## Activity
Omit the pictures, please, and give each record below again exactly.
- - - -
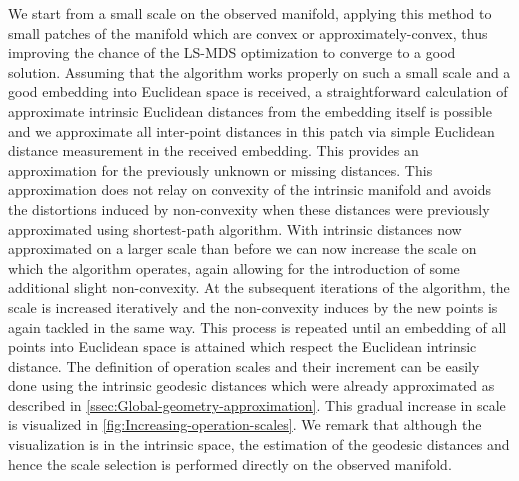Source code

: 	We start from a small scale on the observed manifold, applying this method to small patches of the manifold which are convex or approximately-convex, thus improving the chance of the \ac{LS-MDS} optimization to converge to a good solution. Assuming that the algorithm works properly on such a small scale and a good embedding into Euclidean space is received, a straightforward calculation of approximate intrinsic Euclidean distances from the embedding itself is possible and we approximate all inter-point distances in this patch via simple Euclidean distance measurement in the received embedding. This provides an approximation for the previously unknown or missing distances. This approximation does not relay on convexity of the intrinsic manifold and avoids the distortions induced by non-convexity when these distances were previously approximated using shortest-path algorithm. With intrinsic distances now approximated on a larger scale than before we can now increase the scale on which the algorithm operates, again allowing for the introduction of some additional slight non-convexity. At the subsequent iterations of the algorithm, the scale is increased iteratively and the non-convexity induces by the new points is again tackled in the same way. This process is repeated until an embedding of all points into Euclidean space is attained which respect the Euclidean intrinsic distance. The definition of operation scales and their increment can be easily done using the intrinsic geodesic distances which were already approximated as described in \cref{ssec:Global-geometry-approximation}. This gradual increase in scale is visualized in \cref{fig:Increasing-operation-scales}. We remark that although the visualization is in the intrinsic space, the estimation of the geodesic distances and hence the scale selection is performed directly on the observed manifold.
	
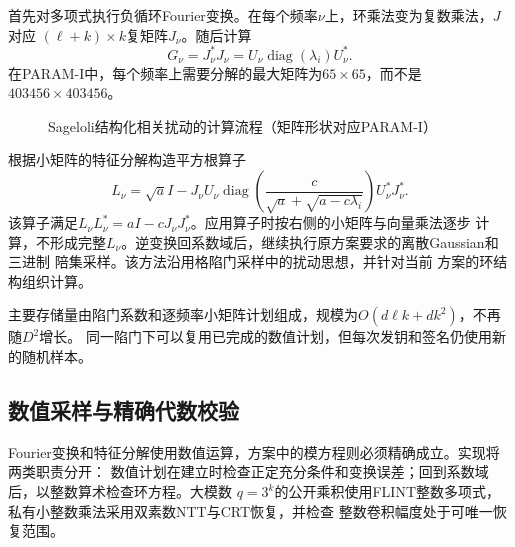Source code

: 首先对多项式执行负循环Fourier变换。在每个频率$\nu$上，环乘法变为复数乘法，$J$对应
$(\ell+k)\times k$复矩阵$J_\nu$。随后计算
\[
 G_\nu=J_\nu^*J_\nu
      =U_\nu\operatorname{diag}(\lambda_i)U_\nu^*.
\]
在PARAM-I中，每个频率上需要分解的最大矩阵为$65\times65$，而不是$403456\times403456$。

\begin{figure}[H]
\centering
{}
\caption{Sageloli结构化相关扰动的计算流程（矩阵形状对应PARAM-I）}
\label{fig:ring-sampler}
\end{figure}

根据小矩阵的特征分解构造平方根算子
\[
 L_\nu=\sqrt a I-
 J_\nu U_\nu\operatorname{diag}\!\left(
 \frac{c}{\sqrt a+\sqrt{a-c\lambda_i}}
 \right)U_\nu^*J_\nu^*.
\]
该算子满足$L_\nu L_\nu^*=aI-cJ_\nu J_\nu^*$。应用算子时按右侧的小矩阵与向量乘法逐步
计算，不形成完整$L_\nu$。逆变换回系数域后，继续执行原方案要求的离散Gaussian和三进制
陪集采样。该方法沿用格陷门采样中的扰动思想\cite{micciancio2012trapdoors}，并针对当前
方案的环结构组织计算。

主要存储量由陷门系数和逐频率小矩阵计划组成，规模为$O(d\ell k+dk^2)$，不再随$D^2$增长。
同一陷门下可以复用已完成的数值计划，但每次发钥和签名仍使用新的随机样本。

\subsection{数值采样与精确代数校验}

Fourier变换和特征分解使用数值运算，方案中的模方程则必须精确成立。实现将两类职责分开：
数值计划在建立时检查正定充分条件和变换误差；回到系数域后，以整数算术检查环方程。大模数
$q=3^k$的公开乘积使用FLINT整数多项式，私有小整数乘法采用双素数NTT与CRT恢复，并检查
整数卷积幅度处于可唯一恢复范围。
- - - -
## Result
Source code

: 	We start from a small scale on the observed manifold, applying this method to small patches of the manifold which are convex or approximately-convex, thus improving the chance of the \ac{LS-MDS} optimization to converge to a good solution. Assuming that the algorithm works properly on such a small scale and a good embedding into Euclidean space is received, a straightforward calculation of approximate intrinsic Euclidean distances from the embedding itself is possible and we approximate all inter-point distances in this patch via simple Euclidean distance measurement in the received embedding. This provides an approximation for the previously unknown or missing distances. This approximation does not relay on convexity of the intrinsic manifold and avoids the distortions induced by non-convexity when these distances were previously approximated using shortest-path algorithm. With intrinsic distances now approximated on a larger scale than before we can now increase the scale on which the algorithm operates, again allowing for the introduction of some additional slight non-convexity. At the subsequent iterations of the algorithm, the scale is increased iteratively and the non-convexity induces by the new points is again tackled in the same way. This process is repeated until an embedding of all points into Euclidean space is attained which respect the Euclidean intrinsic distance. The definition of operation scales and their increment can be easily done using the intrinsic geodesic distances which were already approximated as described in \cref{ssec:Global-geometry-approximation}. This gradual increase in scale is visualized in \cref{fig:Increasing-operation-scales}. We remark that although the visualization is in the intrinsic space, the estimation of the geodesic distances and hence the scale selection is performed directly on the observed manifold.
	
Source code

: 首先对多项式执行负循环Fourier变换。在每个频率$\nu$上，环乘法变为复数乘法，$J$对应
$(\ell+k)\times k$复矩阵$J_\nu$。随后计算
\[
 G_\nu=J_\nu^*J_\nu
      =U_\nu\operatorname{diag}(\lambda_i)U_\nu^*.
\]
在PARAM-I中，每个频率上需要分解的最大矩阵为$65\times65$，而不是$403456\times403456$。

\begin{figure}[H]
\centering
{}
\caption{Sageloli结构化相关扰动的计算流程（矩阵形状对应PARAM-I）}
\label{fig:ring-sampler}
\end{figure}

根据小矩阵的特征分解构造平方根算子
\[
 L_\nu=\sqrt a I-
 J_\nu U_\nu\operatorname{diag}\!\left(
 \frac{c}{\sqrt a+\sqrt{a-c\lambda_i}}
 \right)U_\nu^*J_\nu^*.
\]
该算子满足$L_\nu L_\nu^*=aI-cJ_\nu J_\nu^*$。应用算子时按右侧的小矩阵与向量乘法逐步
计算，不形成完整$L_\nu$。逆变换回系数域后，继续执行原方案要求的离散Gaussian和三进制
陪集采样。该方法沿用格陷门采样中的扰动思想\cite{micciancio2012trapdoors}，并针对当前
方案的环结构组织计算。

主要存储量由陷门系数和逐频率小矩阵计划组成，规模为$O(d\ell k+dk^2)$，不再随$D^2$增长。
同一陷门下可以复用已完成的数值计划，但每次发钥和签名仍使用新的随机样本。

\subsection{数值采样与精确代数校验}

Fourier变换和特征分解使用数值运算，方案中的模方程则必须精确成立。实现将两类职责分开：
数值计划在建立时检查正定充分条件和变换误差；回到系数域后，以整数算术检查环方程。大模数
$q=3^k$的公开乘积使用FLINT整数多项式，私有小整数乘法采用双素数NTT与CRT恢复，并检查
整数卷积幅度处于可唯一恢复范围。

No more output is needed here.